:: WHAT YOU NEED TO DO ::
The copy you give must match the lines from the top of the data through the line containing "2. Calculates Likelihood" exactly, and it must hold no pictures.
** Opening THE INPUT block **
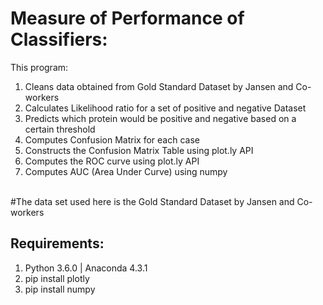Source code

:# Measure of Performance of Classifiers:
This program:
1. Cleans data obtained from Gold Standard Dataset by Jansen and Co-workers
2. Calculates Likelihood ratio for a set of positive and negative Dataset
3. Predicts which protein would be positive and negative based on a certain threshold
4. Computes Confusion Matrix for each case
5. Constructs the Confusion Matrix Table using plot.ly API
6. Computes the ROC curve using plot.ly API
7. Computes AUC (Area Under Curve) using numpy
<br />
#The data set used here is the Gold Standard Dataset by Jansen and Co-workers  
<br />

## Requirements:
1. Python 3.6.0 | Anaconda 4.3.1
2. pip install plotly
3. pip install numpy

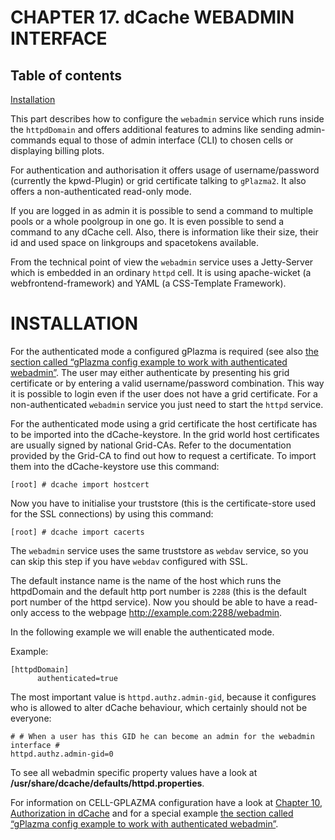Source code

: CHAPTER 17. dCache WEBADMIN INTERFACE
=====================================

Table of contents
-----------------

[Installation](#installation)

This part describes how to configure the `webadmin` service which runs inside the `httpdDomain` and offers additional features to admins like sending admin-commands equal to those of admin interface (CLI) to chosen cells or displaying billing plots.

For authentication and authorisation it offers usage of username/password (currently the kpwd-Plugin) or grid certificate talking to `gPlazma2`. It also offers a non-authenticated read-only mode.

If you are logged in as admin it is possible to send a command to multiple pools or a whole poolgroup in one go. It is even possible to send a command to any dCache cell. Also, there is information like their size, their id and used space on linkgroups and spacetokens available.

From the technical point of view the `webadmin` service uses a Jetty-Server which is embedded in an ordinary `httpd` cell. It is using apache-wicket (a webfrontend-framework) and YAML (a CSS-Template Framework).



INSTALLATION
============

For the authenticated mode a configured gPlazma is required (see also [the section called “gPlazma config example to work with authenticated webadmin”](config-gplazma.md#gplazma-config-example-to-work-with-authenticated-webadmin). The user may either authenticate by presenting his grid certificate or by entering a valid username/password combination. This way it is possible to login even if the user does not have a grid certificate. For a non-authenticated `webadmin` service you just need to start the `httpd` service.

For the authenticated mode using a grid certificate the host certificate has to be imported into the dCache-keystore. In the grid world host certificates are usually signed by national Grid-CAs. Refer to the documentation provided by the Grid-CA to find out how to request a certificate. To import them into the dCache-keystore use this command:

    [root] # dcache import hostcert  

Now you have to initialise your truststore (this is the certificate-store used for the SSL connections) by using this command:

    [root] # dcache import cacerts

The `webadmin` service uses the same truststore as `webdav` service, so you can skip this step if you have `webdav` configured with SSL.

The default instance name is the name of the host which runs the httpdDomain and the default http port number is `2288` (this is the default port number of the httpd service). Now you should be able to have a read-only access to the webpage http://example.com:2288/webadmin.

In the following example we will enable the authenticated mode.


Example:

    [httpdDomain]
          authenticated=true

The most important value is `httpd.authz.admin-gid`, because it configures who is allowed to alter dCache behaviour, which certainly should not be everyone:

    # # When a user has this GID he can become an admin for the webadmin interface #
    httpd.authz.admin-gid=0

To see all webadmin specific property values have a look at **/usr/share/dcache/defaults/httpd.properties**.

For information on CELL-GPLAZMA configuration have a look at [ Chapter 10, Authorization in dCache](config-gplazma.md) and for a special example [the section called “gPlazma config example to work with authenticated webadmin”](config-gplazma.md#gplazma-config-example-to-work-with-authenticated-webadmin).

  [???]: #cf-gplazma-webadmin-example
  [1]: #cf-gplazma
** Closing THE INPUT block **
:: RESULT FOR THIS TASK ::
Source code

:# Measure of Performance of Classifiers:
This program:
1. Cleans data obtained from Gold Standard Dataset by Jansen and Co-workers
2. Calculates Likelihood ratio for a set of positive and negative Dataset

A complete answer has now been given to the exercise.